Records provided START

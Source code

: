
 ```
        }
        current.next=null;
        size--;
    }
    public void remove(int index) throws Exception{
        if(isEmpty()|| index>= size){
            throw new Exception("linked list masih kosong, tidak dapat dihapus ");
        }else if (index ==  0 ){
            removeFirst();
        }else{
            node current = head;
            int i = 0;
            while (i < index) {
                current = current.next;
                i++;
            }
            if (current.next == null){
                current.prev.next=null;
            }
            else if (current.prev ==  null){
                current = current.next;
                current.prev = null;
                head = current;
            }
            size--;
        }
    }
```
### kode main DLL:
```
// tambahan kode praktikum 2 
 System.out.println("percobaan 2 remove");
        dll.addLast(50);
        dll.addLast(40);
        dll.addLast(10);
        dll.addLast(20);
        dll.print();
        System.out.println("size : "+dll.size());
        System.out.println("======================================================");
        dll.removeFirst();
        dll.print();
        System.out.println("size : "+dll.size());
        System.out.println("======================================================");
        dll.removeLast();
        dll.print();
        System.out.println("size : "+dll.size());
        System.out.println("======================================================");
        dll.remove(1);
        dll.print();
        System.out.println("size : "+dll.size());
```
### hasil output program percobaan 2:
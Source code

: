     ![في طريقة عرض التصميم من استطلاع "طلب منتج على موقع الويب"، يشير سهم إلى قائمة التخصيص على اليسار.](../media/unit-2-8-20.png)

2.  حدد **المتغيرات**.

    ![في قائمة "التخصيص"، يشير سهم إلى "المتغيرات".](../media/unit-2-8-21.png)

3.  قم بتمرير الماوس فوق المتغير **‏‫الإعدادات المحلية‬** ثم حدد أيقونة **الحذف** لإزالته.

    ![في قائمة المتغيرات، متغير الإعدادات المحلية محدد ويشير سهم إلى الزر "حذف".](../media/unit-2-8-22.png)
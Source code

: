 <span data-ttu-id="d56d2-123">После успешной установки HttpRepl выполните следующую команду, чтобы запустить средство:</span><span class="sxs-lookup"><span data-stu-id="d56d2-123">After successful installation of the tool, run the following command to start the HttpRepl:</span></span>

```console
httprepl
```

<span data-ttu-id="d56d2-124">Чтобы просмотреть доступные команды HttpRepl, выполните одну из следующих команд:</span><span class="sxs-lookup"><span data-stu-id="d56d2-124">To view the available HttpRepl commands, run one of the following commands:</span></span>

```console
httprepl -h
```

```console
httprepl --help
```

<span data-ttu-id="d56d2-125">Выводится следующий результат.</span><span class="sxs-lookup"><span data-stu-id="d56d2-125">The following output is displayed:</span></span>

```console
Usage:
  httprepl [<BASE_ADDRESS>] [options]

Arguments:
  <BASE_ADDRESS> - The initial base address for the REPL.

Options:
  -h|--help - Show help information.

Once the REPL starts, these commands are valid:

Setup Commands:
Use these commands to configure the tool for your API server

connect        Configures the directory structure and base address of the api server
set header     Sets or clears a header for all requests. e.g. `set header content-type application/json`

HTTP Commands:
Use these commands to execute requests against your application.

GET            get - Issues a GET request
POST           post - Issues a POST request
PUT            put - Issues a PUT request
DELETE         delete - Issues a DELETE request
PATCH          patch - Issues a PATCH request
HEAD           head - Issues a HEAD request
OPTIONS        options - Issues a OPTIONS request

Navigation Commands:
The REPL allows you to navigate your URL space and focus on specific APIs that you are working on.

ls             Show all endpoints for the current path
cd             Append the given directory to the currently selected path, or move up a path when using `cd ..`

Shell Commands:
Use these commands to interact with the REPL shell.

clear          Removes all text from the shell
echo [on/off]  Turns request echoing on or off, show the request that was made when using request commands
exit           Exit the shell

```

Records provided END

*What you will do*: Transcribe all the material exactly.

*Written answer*:
Source code

:
 ```
        }
        current.next=null;
        size--;
    }
    public void remove(int index) throws Exception{
        if(isEmpty()|| index>= size){
            throw new Exception("linked list masih kosong, tidak dapat dihapus ");
        }else if (index ==  0 ){
            removeFirst();
        }else{
            node current = head;
            int i = 0;
            while (i < index) {
                current = current.next;
                i++;
            }
            if (current.next == null){
                current.prev.next=null;
            }
            else if (current.prev ==  null){
                current = current.next;
                current.prev = null;
                head = current;
            }
            size--;
        }
    }
```
### kode main DLL:
```
// tambahan kode praktikum 2 
 System.out.println("percobaan 2 remove");
        dll.addLast(50);
        dll.addLast(40);
        dll.addLast(10);
        dll.addLast(20);
        dll.print();
        System.out.println("size : "+dll.size());
        System.out.println("======================================================");
        dll.removeFirst();
        dll.print();
        System.out.println("size : "+dll.size());
        System.out.println("======================================================");
        dll.removeLast();
        dll.print();
        System.out.println("size : "+dll.size());
        System.out.println("======================================================");
        dll.remove(1);
        dll.print();
        System.out.println("size : "+dll.size());
```
### hasil output program percobaan 2:
Source code

:     ![في طريقة عرض التصميم من استطلاع "طلب منتج على موقع الويب"، يشير سهم إلى قائمة التخصيص على اليسار.](../media/unit-2-8-20.png)

2.  حدد **المتغيرات**.

    ![في قائمة "التخصيص"، يشير سهم إلى "المتغيرات".](../media/unit-2-8-21.png)

3.  قم بتمرير الماوس فوق المتغير **‏‫الإعدادات المحلية‬** ثم حدد أيقونة **الحذف** لإزالته.

    ![في قائمة المتغيرات، متغير الإعدادات المحلية محدد ويشير سهم إلى الزر "حذف".](../media/unit-2-8-22.png)
Source code

: <span data-ttu-id="d56d2-123">После успешной установки HttpRepl выполните следующую команду, чтобы запустить средство:</span><span class="sxs-lookup"><span data-stu-id="d56d2-123">After successful installation of the tool, run the following command to start the HttpRepl:</span></span>

```console
httprepl
```

<span data-ttu-id="d56d2-124">Чтобы просмотреть доступные команды HttpRepl, выполните одну из следующих команд:</span><span class="sxs-lookup"><span data-stu-id="d56d2-124">To view the available HttpRepl commands, run one of the following commands:</span></span>

```console
httprepl -h
```

```console
httprepl --help
```

<span data-ttu-id="d56d2-125">Выводится следующий результат.</span><span class="sxs-lookup"><span data-stu-id="d56d2-125">The following output is displayed:</span></span>

```console
Usage:
  httprepl [<BASE_ADDRESS>] [options]

Arguments:
  <BASE_ADDRESS> - The initial base address for the REPL.

Options:
  -h|--help - Show help information.

Once the REPL starts, these commands are valid:

Setup Commands:
Use these commands to configure the tool for your API server

connect        Configures the directory structure and base address of the api server
set header     Sets or clears a header for all requests. e.g. `set header content-type application/json`

HTTP Commands:
Use these commands to execute requests against your application.

GET            get - Issues a GET request
POST           post - Issues a POST request
PUT            put - Issues a PUT request
DELETE         delete - Issues a DELETE request
PATCH          patch - Issues a PATCH request
HEAD           head - Issues a HEAD request
OPTIONS        options - Issues a OPTIONS request

Navigation Commands:
The REPL allows you to navigate your URL space and focus on specific APIs that you are working on.

ls             Show all endpoints for the current path
cd             Append the given directory to the currently selected path, or move up a path when using `cd ..`

Shell Commands:
Use these commands to interact with the REPL shell.

clear          Removes all text from the shell
echo [on/off]  Turns request echoing on or off, show the request that was made when using request commands
exit           Exit the shell

```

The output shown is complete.